Das Rad? Strewwelpeter? Titles like ‘Eisblume’ or ‘Tiefes Blau’? Just looking at the cover and the band name would lead you completely on the wrong track. Because behind the name and optical mystery hides a trio from Sheffield, England, which turns completely to the experimental and “not always easy to appreciate” tones. Nick Robinson (guitar, keyboards, electronics), Martin Archer (saxophone, keyboards, synth bass, electronics) and Steve Dinsdale (drums, keyboards, electronics) move in the border area between avant-garde, ambient, open free forms and jazz rock. It is especially the saxophone and various electronics that shape the timbre of Das Rad.
Here a certain openness is required from the listener, because you have to get involved with the sometimes quite scratchy, bulky material, even the floating, melodious sounds require time and space. An improvised sound experiment such as ‘Deuce Of Gears’ leaves behind a certain question mark, but on the other hand the band manage to create intense and quite exciting structures, such as the title song, which comes up with a Mellotron background and a lot of reverb.

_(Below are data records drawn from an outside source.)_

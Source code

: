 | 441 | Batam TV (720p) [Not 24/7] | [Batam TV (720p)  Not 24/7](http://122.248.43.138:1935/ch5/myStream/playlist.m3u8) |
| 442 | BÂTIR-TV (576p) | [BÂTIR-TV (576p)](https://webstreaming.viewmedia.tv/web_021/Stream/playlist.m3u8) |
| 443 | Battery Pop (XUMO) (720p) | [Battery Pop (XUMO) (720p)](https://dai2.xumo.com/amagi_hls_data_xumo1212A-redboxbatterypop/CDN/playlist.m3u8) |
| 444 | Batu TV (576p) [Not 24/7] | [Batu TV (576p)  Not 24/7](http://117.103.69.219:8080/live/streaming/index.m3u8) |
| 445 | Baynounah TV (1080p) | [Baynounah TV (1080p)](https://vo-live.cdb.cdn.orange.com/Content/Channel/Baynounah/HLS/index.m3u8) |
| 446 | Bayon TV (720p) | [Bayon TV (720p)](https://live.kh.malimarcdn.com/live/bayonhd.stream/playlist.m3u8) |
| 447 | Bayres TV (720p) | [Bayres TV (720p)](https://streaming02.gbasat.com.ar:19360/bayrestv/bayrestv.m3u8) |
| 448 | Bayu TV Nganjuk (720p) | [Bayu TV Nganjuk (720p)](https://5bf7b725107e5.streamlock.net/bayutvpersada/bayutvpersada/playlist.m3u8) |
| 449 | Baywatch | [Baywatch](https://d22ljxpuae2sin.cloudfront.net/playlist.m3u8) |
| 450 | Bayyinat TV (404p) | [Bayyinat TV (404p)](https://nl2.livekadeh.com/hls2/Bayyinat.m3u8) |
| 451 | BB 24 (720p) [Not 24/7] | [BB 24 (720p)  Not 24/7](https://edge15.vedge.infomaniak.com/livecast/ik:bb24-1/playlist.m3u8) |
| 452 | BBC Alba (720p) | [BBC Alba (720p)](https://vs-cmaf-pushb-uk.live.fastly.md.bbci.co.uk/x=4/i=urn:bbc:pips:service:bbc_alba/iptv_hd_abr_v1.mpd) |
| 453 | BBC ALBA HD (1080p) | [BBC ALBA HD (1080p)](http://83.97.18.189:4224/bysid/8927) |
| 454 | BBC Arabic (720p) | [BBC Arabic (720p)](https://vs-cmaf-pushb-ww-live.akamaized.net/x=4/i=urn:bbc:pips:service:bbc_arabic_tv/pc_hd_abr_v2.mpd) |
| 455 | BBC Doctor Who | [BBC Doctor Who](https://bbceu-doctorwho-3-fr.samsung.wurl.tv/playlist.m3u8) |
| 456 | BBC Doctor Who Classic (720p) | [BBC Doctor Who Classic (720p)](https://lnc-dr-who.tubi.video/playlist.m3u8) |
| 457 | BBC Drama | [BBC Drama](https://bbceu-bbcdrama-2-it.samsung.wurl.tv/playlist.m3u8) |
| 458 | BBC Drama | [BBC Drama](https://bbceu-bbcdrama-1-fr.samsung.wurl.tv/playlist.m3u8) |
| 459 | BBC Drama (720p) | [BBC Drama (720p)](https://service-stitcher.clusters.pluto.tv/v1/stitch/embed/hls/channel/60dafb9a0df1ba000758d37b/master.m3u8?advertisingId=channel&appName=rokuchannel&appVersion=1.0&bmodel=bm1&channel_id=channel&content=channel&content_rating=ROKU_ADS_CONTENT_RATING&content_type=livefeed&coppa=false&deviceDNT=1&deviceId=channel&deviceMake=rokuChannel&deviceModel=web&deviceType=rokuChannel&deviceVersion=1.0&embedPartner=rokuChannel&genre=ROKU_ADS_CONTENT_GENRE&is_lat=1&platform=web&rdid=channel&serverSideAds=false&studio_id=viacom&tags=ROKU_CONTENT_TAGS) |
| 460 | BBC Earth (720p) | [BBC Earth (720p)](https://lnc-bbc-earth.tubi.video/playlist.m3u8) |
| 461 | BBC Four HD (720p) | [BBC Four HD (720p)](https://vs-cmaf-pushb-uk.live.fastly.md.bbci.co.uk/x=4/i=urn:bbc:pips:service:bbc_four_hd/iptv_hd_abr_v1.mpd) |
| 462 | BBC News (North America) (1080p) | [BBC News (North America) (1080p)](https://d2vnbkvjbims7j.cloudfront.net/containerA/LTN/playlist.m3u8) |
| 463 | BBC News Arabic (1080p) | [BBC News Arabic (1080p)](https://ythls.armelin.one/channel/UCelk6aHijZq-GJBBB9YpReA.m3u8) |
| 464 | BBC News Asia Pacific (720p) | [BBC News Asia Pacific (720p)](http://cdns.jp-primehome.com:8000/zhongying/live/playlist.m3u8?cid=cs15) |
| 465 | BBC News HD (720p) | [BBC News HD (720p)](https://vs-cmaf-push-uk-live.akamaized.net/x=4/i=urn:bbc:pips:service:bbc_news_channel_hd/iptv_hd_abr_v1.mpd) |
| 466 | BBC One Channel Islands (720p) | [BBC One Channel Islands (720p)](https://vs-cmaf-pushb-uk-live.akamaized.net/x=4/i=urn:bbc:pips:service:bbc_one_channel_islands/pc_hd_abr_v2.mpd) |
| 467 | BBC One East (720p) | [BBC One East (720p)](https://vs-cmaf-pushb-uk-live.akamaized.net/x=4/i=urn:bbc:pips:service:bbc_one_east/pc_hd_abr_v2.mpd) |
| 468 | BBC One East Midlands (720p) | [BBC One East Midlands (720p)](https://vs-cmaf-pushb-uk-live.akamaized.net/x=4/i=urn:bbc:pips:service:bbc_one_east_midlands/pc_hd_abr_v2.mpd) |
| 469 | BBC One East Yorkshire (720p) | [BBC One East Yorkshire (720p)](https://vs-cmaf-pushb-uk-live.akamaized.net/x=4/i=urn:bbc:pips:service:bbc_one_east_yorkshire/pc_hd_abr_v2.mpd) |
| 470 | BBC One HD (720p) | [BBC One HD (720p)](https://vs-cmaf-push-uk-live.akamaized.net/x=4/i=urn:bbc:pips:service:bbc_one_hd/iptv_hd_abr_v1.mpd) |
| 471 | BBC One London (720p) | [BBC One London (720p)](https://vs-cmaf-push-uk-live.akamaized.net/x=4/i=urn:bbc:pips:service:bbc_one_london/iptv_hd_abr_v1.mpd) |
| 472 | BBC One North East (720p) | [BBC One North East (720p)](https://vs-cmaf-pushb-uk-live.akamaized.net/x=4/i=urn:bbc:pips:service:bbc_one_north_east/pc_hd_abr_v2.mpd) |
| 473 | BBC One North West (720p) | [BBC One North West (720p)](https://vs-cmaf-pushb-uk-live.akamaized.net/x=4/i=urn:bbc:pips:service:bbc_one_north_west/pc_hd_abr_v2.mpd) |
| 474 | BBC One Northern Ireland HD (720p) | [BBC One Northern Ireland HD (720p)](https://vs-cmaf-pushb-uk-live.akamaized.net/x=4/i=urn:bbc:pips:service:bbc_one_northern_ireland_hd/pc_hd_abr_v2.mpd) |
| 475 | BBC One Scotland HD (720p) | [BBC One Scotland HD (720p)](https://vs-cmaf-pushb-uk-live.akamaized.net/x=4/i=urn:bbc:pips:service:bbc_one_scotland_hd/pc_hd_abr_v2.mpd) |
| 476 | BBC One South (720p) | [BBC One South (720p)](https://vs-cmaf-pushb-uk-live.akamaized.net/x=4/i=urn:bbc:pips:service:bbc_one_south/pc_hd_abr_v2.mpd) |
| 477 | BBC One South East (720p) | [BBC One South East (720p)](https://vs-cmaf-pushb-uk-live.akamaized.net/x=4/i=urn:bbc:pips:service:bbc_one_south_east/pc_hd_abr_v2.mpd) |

In the sluggish, lazy sound cosmos, it sometimes goes in the direction of hypnotic, mystical Ambient / Space / Krautrock, in other moments electronic sound cascades find their way. Occasionally, memories of the electronic and soundscape-shaped projects by King Crimson are awakened. The stark alternative to this is the fragile ‘ice flower’ carried by beautiful melodies. In the truest sense of the word, this is progressive music in which the three instrumentalists let themselves be carried away by their ideas. Even with a certain preference for angular, unpredictable tone sequences, it is advisable to listen to “Adios Al Futuro”.